Deep Learning Predicts Chromosomal Instability from Histopathology Images

Highlights

  • Deep learning model accurately predicts CIN from histopathology slides
  • There is evidence for CIN intra-tumor heterogeneity with prognostic value
  • CIN is associated with profound transcriptional changes including mitotic pathways
  • Results pave the way for using CIN as a prognosis biomarker

Summary

Chromosomal instability (CIN) is a hallmark of human cancer yet not readily testable for patients with cancer in routine clinical setting. In this study, we sought to explore whether CIN status can be predicted using ubiquitously available hematoxylin and eosin histology through a deep learning-based model.
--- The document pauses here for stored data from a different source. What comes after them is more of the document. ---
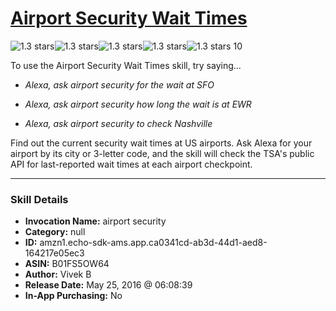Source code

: # [Airport Security Wait Times](http://alexa.amazon.com/#skills/amzn1.echo-sdk-ams.app.ca0341cd-ab3d-44d1-aed8-164217e05ec3)
![1.3 stars](../../images/ic_star_black_18dp_1x.png)![1.3 stars](../../images/ic_star_half_black_18dp_1x.png)![1.3 stars](../../images/ic_star_border_black_18dp_1x.png)![1.3 stars](../../images/ic_star_border_black_18dp_1x.png)![1.3 stars](../../images/ic_star_border_black_18dp_1x.png) 10

To use the Airport Security Wait Times skill, try saying...

* *Alexa, ask airport security for the wait at SFO*

* *Alexa, ask airport security how long the wait is at EWR*

* *Alexa, ask airport security to check Nashville*

Find out the current security wait times at US airports. Ask Alexa for your airport by its city or 3-letter code, and the skill will check the TSA's public API for last-reported wait times at each airport checkpoint.

***

### Skill Details

* **Invocation Name:** airport security
* **Category:** null
* **ID:** amzn1.echo-sdk-ams.app.ca0341cd-ab3d-44d1-aed8-164217e05ec3
* **ASIN:** B01FS5OW64
* **Author:** Vivek B
* **Release Date:** May 25, 2016 @ 06:08:39
* **In-App Purchasing:** No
When applied to a cohort of 1,010 patients with breast cancer (Training set: n = 858, Test set: n = 152) from The Cancer Genome Atlas where 485 patients have high CIN status, our model accurately classified CIN status, achieving an area under the curve of 0.822 with 81.2% sensitivity and 68.7% specificity in the test set. Patch-level predictions of CIN status suggested intra-tumor heterogeneity within slides. Moreover, presence of patches with high predicted CIN score within an entire slide was more predictive of clinical outcome than the average CIN score of the slide, thus underscoring the clinical importance of intra-tumor heterogeneity.

Source:

iScience Journal – Cell Press Publishing (2021)

URL: https://www.cell.com/iscience/fulltext/S2589-0042(21)00362-X

Citation:

Xu, Z., Verma, A., Naveed, U., Bakhoum, S.F., Khosravi, P., Elemento, O., 2021. Deep learning predicts chromosomal instability from histopathology images. iScience 24(5).